NOTE: I've only included the relevant extractions in the function above. More data gets extracted from each document, but they are not relevant to building the meta for the page and are instead used elsewhere, such as the RSS feeds.

def add_meta_content(article):
  head = selector(article['soup'], "head")

  description = selector(head, "meta[name='description']")
  description['content'] = article['description']

  og_title = selector(head, "meta[property='og:title']")
  og_title['content'] = article['title']
  og_desc = selector(head, "meta[property='og:description']")
  og_desc['content'] = article['description']
  og_url = selector(head, "meta[property='og:url']")
  og_url['content'] = article['URL']
  og_image = selector(head, "meta[property='og:image']")
  og_image['content'] = article['IMG']
  og_time = selector(head, "meta[property='og:article:published_time']")
  og_time['content'] = article['date_attr']
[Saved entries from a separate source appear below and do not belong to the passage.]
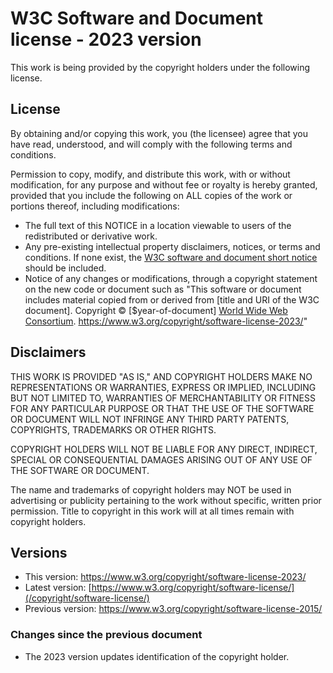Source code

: # W3C Software and Document license - 2023 version

This work is being provided by the copyright holders under the following
license.

## License

By obtaining and/or copying this work, you (the licensee) agree that you
have read, understood, and will comply with the following terms and
conditions.

Permission to copy, modify, and distribute this work, with or without
modification, for any purpose and without fee or royalty is hereby
granted, provided that you include the following on ALL copies of the
work or portions thereof, including modifications:

-   The full text of this NOTICE in a location viewable to users of the
    redistributed or derivative work.
-   Any pre-existing intellectual property disclaimers, notices, or
    terms and conditions. If none exist, the [W3C software and document
    short
    notice](/Consortium/Legal/2023/copyright-software-short-notice.html)
    should be included.
-   Notice of any changes or modifications, through a copyright
    statement on the new code or document such as \"This software or
    document includes material copied from or derived from \[title and
    URI of the W3C document\]. Copyright © \[\$year-of-document\] [World
    Wide Web Consortium](/).
    <https://www.w3.org/copyright/software-license-2023/>\"

## Disclaimers

THIS WORK IS PROVIDED \"AS IS,\" AND COPYRIGHT HOLDERS MAKE NO
REPRESENTATIONS OR WARRANTIES, EXPRESS OR IMPLIED, INCLUDING BUT NOT
LIMITED TO, WARRANTIES OF MERCHANTABILITY OR FITNESS FOR ANY PARTICULAR
PURPOSE OR THAT THE USE OF THE SOFTWARE OR DOCUMENT WILL NOT INFRINGE
ANY THIRD PARTY PATENTS, COPYRIGHTS, TRADEMARKS OR OTHER RIGHTS.

COPYRIGHT HOLDERS WILL NOT BE LIABLE FOR ANY DIRECT, INDIRECT, SPECIAL
OR CONSEQUENTIAL DAMAGES ARISING OUT OF ANY USE OF THE SOFTWARE OR
DOCUMENT.

The name and trademarks of copyright holders may NOT be used in
advertising or publicity pertaining to the work without specific,
written prior permission. Title to copyright in this work will at all
times remain with copyright holders.

## Versions

-   This version: <https://www.w3.org/copyright/software-license-2023/>
-   Latest version:
    [https://www.w3.org/copyright/software-license/](/copyright/software-license/)
-   Previous version:
    <https://www.w3.org/copyright/software-license-2015/>

### Changes since the previous document

-   The 2023 version updates identification of the copyright holder.

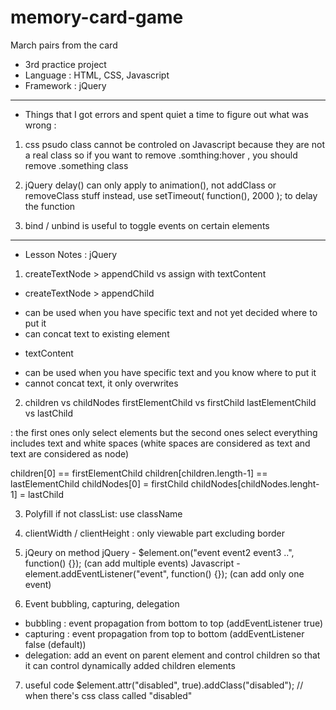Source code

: # memory-card-game
March pairs from the card
- 3rd practice project
- Language : HTML, CSS, Javascript
- Framework : jQuery

---

- Things that I got errors and spent quiet a time to figure out what was wrong :

1. css psudo class cannot be controled on Javascript because they are not a real class
 so if you want to remove .somthing:hover , you should remove .something class

2. jQuery delay() can only apply to animation(), not addClass or removeClass stuff
 instead, use setTimeout( function(), 2000 ); to delay the function

3. bind / unbind is useful to toggle events on certain elements

---

- Lesson Notes : jQuery

1. createTextNode > appendChild vs assign with textContent
 * createTextNode > appendChild
 - can be used when you have specific text and not yet decided where to put it
 - can concat text to existing element

 * textContent
 - can be used when you have specific text and you know where to put it
 - cannot concat text, it only overwrites

2. children vs childNodes 
   firstElementChild vs firstChild
   lastElementChild vs lastChild

: the first ones only select elements but the second ones select everything includes text and white spaces
 (white spaces are considered as text and text are considered as node)

children[0] == firstElementChild
children[children.length-1] == lastElementChild
childNodes[0] = firstChild
childNodes[childNodes.lenght-1] = lastChild

3. Polyfill
if not classList: use className

4. clientWidth / clientHeight : only viewable part excluding border

5. jQeury on method
jQuery - $element.on("event event2 event3 ..", function() {});
 (can add multiple events)
Javascript - element.addEventListener("event", function() {});
 (can add only one event)

6. Event bubbling, capturing, delegation
- bubbling : event propagation from bottom to top (addEventListener true)
- capturing : event propagation from top to bottom  (addEventListener false (default))
- delegation: add an event on parent element and control children so that it can control dynamically added children elements

7. useful code
$element.attr("disabled", true).addClass("disabled");   // when there's css class called "disabled"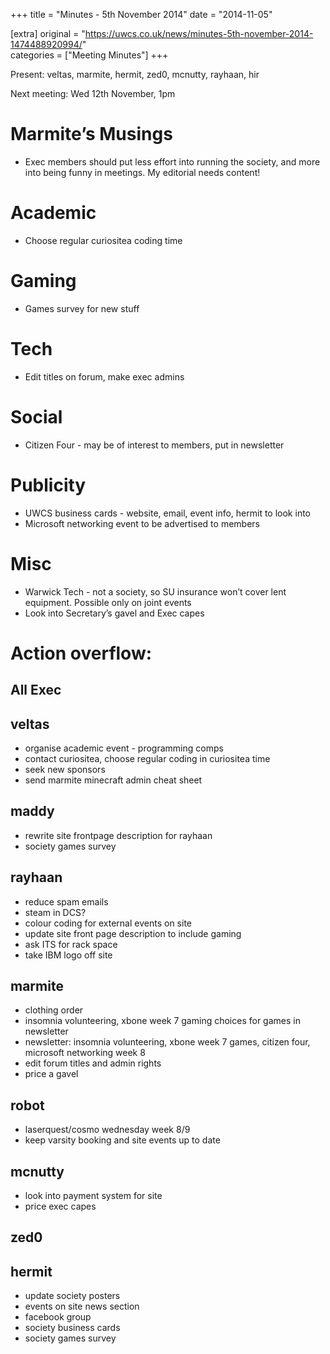 +++
title = "Minutes - 5th November 2014"
date = "2014-11-05"

[extra]
original = "https://uwcs.co.uk/news/minutes-5th-november-2014-1474488920994/"    
categories = ["Meeting Minutes"]
+++

Present: veltas, marmite, hermit, zed0, mcnutty, rayhaan, hir

Next meeting: Wed 12th November, 1pm

# Marmite’s Musings

  - Exec members should put less effort into running the society, and more into being funny in meetings. My editorial needs content\!

# Academic

  - Choose regular curiositea coding time

# Gaming

  - Games survey for new stuff

# Tech

  - Edit titles on forum, make exec admins

# Social

  - Citizen Four - may be of interest to members, put in newsletter

# Publicity

  - UWCS business cards - website, email, event info, hermit to look into
  - Microsoft networking event to be advertised to members

# Misc

  - Warwick Tech - not a society, so SU insurance won’t cover lent equipment. Possible only on joint events
  - Look into Secretary’s gavel and Exec capes

# Action overflow:

## All Exec

## veltas

  - organise academic event - programming comps
  - contact curiositea, choose regular coding in curiositea time
  - seek new sponsors
  - send marmite minecraft admin cheat sheet

## maddy

  - rewrite site frontpage description for rayhaan
  - society games survey

## rayhaan

  - reduce spam emails
  - steam in DCS?
  - colour coding for external events on site
  - update site front page description to include gaming
  - ask ITS for rack space
  - take IBM logo off site

## marmite

  - clothing order
  - insomnia volunteering, xbone week 7 gaming choices for games in newsletter
  - newsletter: insomnia volunteering, xbone week 7 games, citizen four, microsoft networking week 8
  - edit forum titles and admin rights
  - price a gavel

## robot

  - laserquest/cosmo wednesday week 8/9
  - keep varsity booking and site events up to date

## mcnutty

  - look into payment system for site
  - price exec capes

## zed0

## hermit

  - update society posters
  - events on site news section
  - facebook group
  - society business cards
  - society games survey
  json_ld = selector(head, "script[type='application/ld+json']")
  json_ld_data = {
    "@context": "http://schema.org",
    "@type": "Article",
    "mainEntityOfPage":{
      "@type": "WebPage",
      "@id": article['URL']
    },
    "headline": article['title'],
    "datePublished": article['date_attr'],
    "description": article['description'],
    "image": [
      article['IMG']
        ],
    "author":{
          "@type": "Person",
          "name": "aaronwatts@dev"
    }
  }

  json_ld_str = json.dumps(json_ld_data, indent=2)
  json_ld.string = json_ld_str

The extended article data is then passed into a function that populates the required meta tags with the applicable data. The Python json module is used to convert a Python dictionary into a JSON string.

article_path = f"{ROOT}/{article['directory']}/{article['filename']}"
write_to_html(article['soup'], article_path)

def write_to_html(soup, path):
  with open(path, "w") as outf:
    outf.write(str(soup))

Each document's soup retains all adjustments made, so the final step is simply to write the modified soup back into the file it has been taken from.